## Data shown

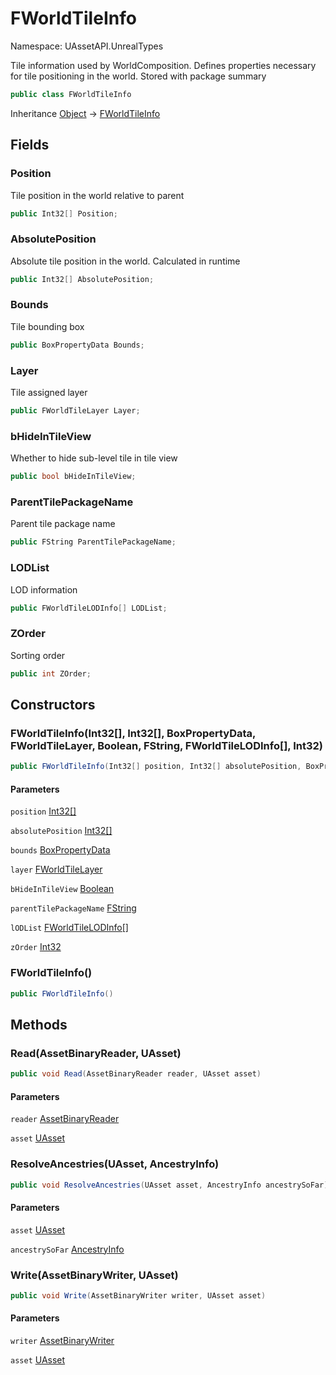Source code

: # FWorldTileInfo

Namespace: UAssetAPI.UnrealTypes

Tile information used by WorldComposition.
 Defines properties necessary for tile positioning in the world. Stored with package summary

```csharp
public class FWorldTileInfo
```

Inheritance [Object](https://docs.microsoft.com/en-us/dotnet/api/system.object) → [FWorldTileInfo](./uassetapi.unrealtypes.fworldtileinfo.md)

## Fields

### **Position**

Tile position in the world relative to parent

```csharp
public Int32[] Position;
```

### **AbsolutePosition**

Absolute tile position in the world. Calculated in runtime

```csharp
public Int32[] AbsolutePosition;
```

### **Bounds**

Tile bounding box

```csharp
public BoxPropertyData Bounds;
```

### **Layer**

Tile assigned layer

```csharp
public FWorldTileLayer Layer;
```

### **bHideInTileView**

Whether to hide sub-level tile in tile view

```csharp
public bool bHideInTileView;
```

### **ParentTilePackageName**

Parent tile package name

```csharp
public FString ParentTilePackageName;
```

### **LODList**

LOD information

```csharp
public FWorldTileLODInfo[] LODList;
```

### **ZOrder**

Sorting order

```csharp
public int ZOrder;
```

## Constructors

### **FWorldTileInfo(Int32[], Int32[], BoxPropertyData, FWorldTileLayer, Boolean, FString, FWorldTileLODInfo[], Int32)**

```csharp
public FWorldTileInfo(Int32[] position, Int32[] absolutePosition, BoxPropertyData bounds, FWorldTileLayer layer, bool bHideInTileView, FString parentTilePackageName, FWorldTileLODInfo[] lODList, int zOrder)
```

#### Parameters

`position` [Int32[]](https://docs.microsoft.com/en-us/dotnet/api/system.int32)<br>

`absolutePosition` [Int32[]](https://docs.microsoft.com/en-us/dotnet/api/system.int32)<br>

`bounds` [BoxPropertyData](./uassetapi.propertytypes.structs.boxpropertydata.md)<br>

`layer` [FWorldTileLayer](./uassetapi.unrealtypes.fworldtilelayer.md)<br>

`bHideInTileView` [Boolean](https://docs.microsoft.com/en-us/dotnet/api/system.boolean)<br>

`parentTilePackageName` [FString](./uassetapi.unrealtypes.fstring.md)<br>

`lODList` [FWorldTileLODInfo[]](./uassetapi.unrealtypes.fworldtilelodinfo.md)<br>

`zOrder` [Int32](https://docs.microsoft.com/en-us/dotnet/api/system.int32)<br>

### **FWorldTileInfo()**

```csharp
public FWorldTileInfo()
```

## Methods

### **Read(AssetBinaryReader, UAsset)**

```csharp
public void Read(AssetBinaryReader reader, UAsset asset)
```

#### Parameters

`reader` [AssetBinaryReader](./uassetapi.assetbinaryreader.md)<br>

`asset` [UAsset](./uassetapi.uasset.md)<br>

### **ResolveAncestries(UAsset, AncestryInfo)**

```csharp
public void ResolveAncestries(UAsset asset, AncestryInfo ancestrySoFar)
```

#### Parameters

`asset` [UAsset](./uassetapi.uasset.md)<br>

`ancestrySoFar` [AncestryInfo](./uassetapi.propertytypes.objects.ancestryinfo.md)<br>

### **Write(AssetBinaryWriter, UAsset)**

```csharp
public void Write(AssetBinaryWriter writer, UAsset asset)
```

#### Parameters

`writer` [AssetBinaryWriter](./uassetapi.assetbinarywriter.md)<br>

`asset` [UAsset](./uassetapi.uasset.md)<br>
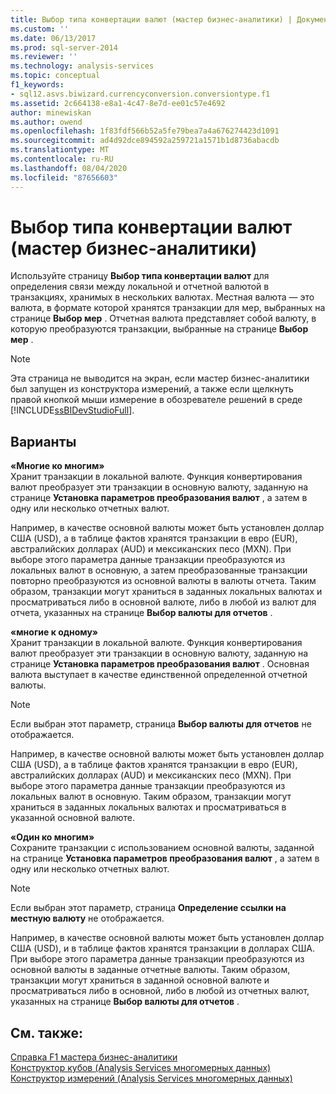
```yaml
---
title: Выбор типа конвертации валют (мастер бизнес-аналитики) | Документация Майкрософт
ms.custom: ''
ms.date: 06/13/2017
ms.prod: sql-server-2014
ms.reviewer: ''
ms.technology: analysis-services
ms.topic: conceptual
f1_keywords:
- sql12.asvs.biwizard.currencyconversion.conversiontype.f1
ms.assetid: 2c664138-e8a1-4c47-8e7d-ee01c57e4692
author: minewiskan
ms.author: owend
ms.openlocfilehash: 1f83fdf566b52a5fe79bea7a4a676274423d1091
ms.sourcegitcommit: ad4d92dce894592a259721a1571b1d8736abacdb
ms.translationtype: MT
ms.contentlocale: ru-RU
ms.lasthandoff: 08/04/2020
ms.locfileid: "87656603"
---
```

# <a name="select-conversion-type-business-intelligence-wizard"></a>Выбор типа конвертации валют (мастер бизнес-аналитики)
  Используйте страницу **Выбор типа конвертации валют** для определения связи между локальной и отчетной валютой в транзакциях, хранимых в нескольких валютах. Местная валюта — это валюта, в формате которой хранятся транзакции для мер, выбранных на странице **Выбор мер** . Отчетная валюта представляет собой валюту, в которую преобразуются транзакции, выбранные на странице **Выбор мер** .  
  
> [!NOTE]  
>  Эта страница не выводится на экран, если мастер бизнес-аналитики был запущен из конструктора измерений, а также если щелкнуть правой кнопкой мыши измерение в обозревателе решений в среде [!INCLUDE[ssBIDevStudioFull](../includes/ssbidevstudiofull-md.md)].  
  
## <a name="options"></a>Варианты  
 **«Многие ко многим»**  
 Хранит транзакции в локальной валюте. Функция конвертирования валют преобразует эти транзакции в основную валюту, заданную на странице **Установка параметров преобразования валют** , а затем в одну или несколько отчетных валют.  
  
 Например, в качестве основной валюты может быть установлен доллар США (USD), а в таблице фактов хранятся транзакции в евро (EUR), австралийских долларах (AUD) и мексиканских песо (MXN). При выборе этого параметра данные транзакции преобразуются из локальных валют в основную, а затем преобразованные транзакции повторно преобразуются из основной валюты в валюты отчета. Таким образом, транзакции могут храниться в заданных локальных валютах и просматриваться либо в основной валюте, либо в любой из валют для отчета, указанных на странице **Выбор валюты для отчетов** .  
  
 **«многие к одному»**  
 Хранит транзакции в локальной валюте. Функция конвертирования валют преобразует эти транзакции в основную валюту, заданную на странице **Установка параметров преобразования валют** . Основная валюта выступает в качестве единственной определенной отчетной валюты.  
  
> [!NOTE]  
>  Если выбран этот параметр, страница **Выбор валюты для отчетов** не отображается.  
  
 Например, в качестве основной валюты может быть установлен доллар США (USD), а в таблице фактов хранятся транзакции в евро (EUR), австралийских долларах (AUD) и мексиканских песо (MXN). При выборе этого параметра данные транзакции преобразуются из локальных валют в основную. Таким образом, транзакции могут храниться в заданных локальных валютах и просматриваться в указанной основной валюте.  
  
 **«Один ко многим»**  
 Сохраните транзакции с использованием основной валюты, заданной на странице **Установка параметров преобразования валют** , а затем в одну или несколько отчетных валют.  
  
> [!NOTE]  
>  Если выбран этот параметр, страница **Определение ссылки на местную валюту** не отображается.  
  
 Например, в качестве основной валюты может быть установлен доллар США (USD), и в таблице фактов хранятся транзакции в долларах США. При выборе этого параметра данные транзакции преобразуются из основной валюты в заданные отчетные валюты. Таким образом, транзакции могут храниться в заданной основной валюте и просматриваться либо в основной, либо в любой из отчетных валют, указанных на странице **Выбор валюты для отчетов** .  
  
## <a name="see-also"></a>См. также:  
 [Справка F1 мастера бизнес-аналитики](business-intelligence-wizard-f1-help.md)   
 [Конструктор кубов &#40;Analysis Services многомерных данных&#41;](cube-designer-analysis-services-multidimensional-data.md)   
 [Конструктор измерений &#40;Analysis Services многомерных данных&#41;](dimension-designer-analysis-services-multidimensional-data.md)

## Required work
Wherever the listing shows a picture, omit it and output the rest exactly as given.

## Written solution
Source code

: # FWorldTileInfo

Namespace: UAssetAPI.UnrealTypes

Tile information used by WorldComposition.
 Defines properties necessary for tile positioning in the world. Stored with package summary

```csharp
public class FWorldTileInfo
```

Inheritance [Object](https://docs.microsoft.com/en-us/dotnet/api/system.object) → [FWorldTileInfo](./uassetapi.unrealtypes.fworldtileinfo.md)

## Fields

### **Position**

Tile position in the world relative to parent

```csharp
public Int32[] Position;
```

### **AbsolutePosition**

Absolute tile position in the world. Calculated in runtime

```csharp
public Int32[] AbsolutePosition;
```

### **Bounds**

Tile bounding box

```csharp
public BoxPropertyData Bounds;
```

### **Layer**

Tile assigned layer

```csharp
public FWorldTileLayer Layer;
```

### **bHideInTileView**

Whether to hide sub-level tile in tile view

```csharp
public bool bHideInTileView;
```

### **ParentTilePackageName**

Parent tile package name

```csharp
public FString ParentTilePackageName;
```

### **LODList**

LOD information

```csharp
public FWorldTileLODInfo[] LODList;
```

### **ZOrder**

Sorting order

```csharp
public int ZOrder;
```

## Constructors

### **FWorldTileInfo(Int32[], Int32[], BoxPropertyData, FWorldTileLayer, Boolean, FString, FWorldTileLODInfo[], Int32)**

```csharp
public FWorldTileInfo(Int32[] position, Int32[] absolutePosition, BoxPropertyData bounds, FWorldTileLayer layer, bool bHideInTileView, FString parentTilePackageName, FWorldTileLODInfo[] lODList, int zOrder)
```

#### Parameters

`position` [Int32[]](https://docs.microsoft.com/en-us/dotnet/api/system.int32)<br>

`absolutePosition` [Int32[]](https://docs.microsoft.com/en-us/dotnet/api/system.int32)<br>

`bounds` [BoxPropertyData](./uassetapi.propertytypes.structs.boxpropertydata.md)<br>

`layer` [FWorldTileLayer](./uassetapi.unrealtypes.fworldtilelayer.md)<br>

`bHideInTileView` [Boolean](https://docs.microsoft.com/en-us/dotnet/api/system.boolean)<br>

`parentTilePackageName` [FString](./uassetapi.unrealtypes.fstring.md)<br>

`lODList` [FWorldTileLODInfo[]](./uassetapi.unrealtypes.fworldtilelodinfo.md)<br>

`zOrder` [Int32](https://docs.microsoft.com/en-us/dotnet/api/system.int32)<br>

### **FWorldTileInfo()**

```csharp
public FWorldTileInfo()
```

## Methods

### **Read(AssetBinaryReader, UAsset)**

```csharp
public void Read(AssetBinaryReader reader, UAsset asset)
```

#### Parameters

`reader` [AssetBinaryReader](./uassetapi.assetbinaryreader.md)<br>

`asset` [UAsset](./uassetapi.uasset.md)<br>

### **ResolveAncestries(UAsset, AncestryInfo)**

```csharp
public void ResolveAncestries(UAsset asset, AncestryInfo ancestrySoFar)
```

#### Parameters

`asset` [UAsset](./uassetapi.uasset.md)<br>

`ancestrySoFar` [AncestryInfo](./uassetapi.propertytypes.objects.ancestryinfo.md)<br>

### **Write(AssetBinaryWriter, UAsset)**

```csharp
public void Write(AssetBinaryWriter writer, UAsset asset)
```

#### Parameters

`writer` [AssetBinaryWriter](./uassetapi.assetbinarywriter.md)<br>

`asset` [UAsset](./uassetapi.uasset.md)<br>
```yaml
---
title: Выбор типа конвертации валют (мастер бизнес-аналитики) | Документация Майкрософт
ms.custom: ''
ms.date: 06/13/2017
ms.prod: sql-server-2014
ms.reviewer: ''
ms.technology: analysis-services
ms.topic: conceptual
f1_keywords:
- sql12.asvs.biwizard.currencyconversion.conversiontype.f1
ms.assetid: 2c664138-e8a1-4c47-8e7d-ee01c57e4692
author: minewiskan
ms.author: owend
ms.openlocfilehash: 1f83fdf566b52a5fe79bea7a4a676274423d1091
ms.sourcegitcommit: ad4d92dce894592a259721a1571b1d8736abacdb
ms.translationtype: MT
ms.contentlocale: ru-RU
ms.lasthandoff: 08/04/2020
ms.locfileid: "87656603"
---
```

# <a name="select-conversion-type-business-intelligence-wizard"></a>Выбор типа конвертации валют (мастер бизнес-аналитики)
  Используйте страницу **Выбор типа конвертации валют** для определения связи между локальной и отчетной валютой в транзакциях, хранимых в нескольких валютах. Местная валюта — это валюта, в формате которой хранятся транзакции для мер, выбранных на странице **Выбор мер** . Отчетная валюта представляет собой валюту, в которую преобразуются транзакции, выбранные на странице **Выбор мер** .  
  
> [!NOTE]  
>  Эта страница не выводится на экран, если мастер бизнес-аналитики был запущен из конструктора измерений, а также если щелкнуть правой кнопкой мыши измерение в обозревателе решений в среде [!INCLUDE[ssBIDevStudioFull](../includes/ssbidevstudiofull-md.md)].  
  
## <a name="options"></a>Варианты  
 **«Многие ко многим»**  
 Хранит транзакции в локальной валюте. Функция конвертирования валют преобразует эти транзакции в основную валюту, заданную на странице **Установка параметров преобразования валют** , а затем в одну или несколько отчетных валют.  
  
 Например, в качестве основной валюты может быть установлен доллар США (USD), а в таблице фактов хранятся транзакции в евро (EUR), австралийских долларах (AUD) и мексиканских песо (MXN). При выборе этого параметра данные транзакции преобразуются из локальных валют в основную, а затем преобразованные транзакции повторно преобразуются из основной валюты в валюты отчета. Таким образом, транзакции могут храниться в заданных локальных валютах и просматриваться либо в основной валюте, либо в любой из валют для отчета, указанных на странице **Выбор валюты для отчетов** .  
  
 **«многие к одному»**  
 Хранит транзакции в локальной валюте. Функция конвертирования валют преобразует эти транзакции в основную валюту, заданную на странице **Установка параметров преобразования валют** . Основная валюта выступает в качестве единственной определенной отчетной валюты.  
  
> [!NOTE]  
>  Если выбран этот параметр, страница **Выбор валюты для отчетов** не отображается.  
  
 Например, в качестве основной валюты может быть установлен доллар США (USD), а в таблице фактов хранятся транзакции в евро (EUR), австралийских долларах (AUD) и мексиканских песо (MXN). При выборе этого параметра данные транзакции преобразуются из локальных валют в основную. Таким образом, транзакции могут храниться в заданных локальных валютах и просматриваться в указанной основной валюте.  
  
 **«Один ко многим»**  
 Сохраните транзакции с использованием основной валюты, заданной на странице **Установка параметров преобразования валют** , а затем в одну или несколько отчетных валют.  
  
> [!NOTE]  
>  Если выбран этот параметр, страница **Определение ссылки на местную валюту** не отображается.  
  
 Например, в качестве основной валюты может быть установлен доллар США (USD), и в таблице фактов хранятся транзакции в долларах США. При выборе этого параметра данные транзакции преобразуются из основной валюты в заданные отчетные валюты. Таким образом, транзакции могут храниться в заданной основной валюте и просматриваться либо в основной, либо в любой из отчетных валют, указанных на странице **Выбор валюты для отчетов** .  
  
## <a name="see-also"></a>См. также:  
 [Справка F1 мастера бизнес-аналитики](business-intelligence-wizard-f1-help.md)   
 [Конструктор кубов &#40;Analysis Services многомерных данных&#41;](cube-designer-analysis-services-multidimensional-data.md)   
 [Конструктор измерений &#40;Analysis Services многомерных данных&#41;](dimension-designer-analysis-services-multidimensional-data.md)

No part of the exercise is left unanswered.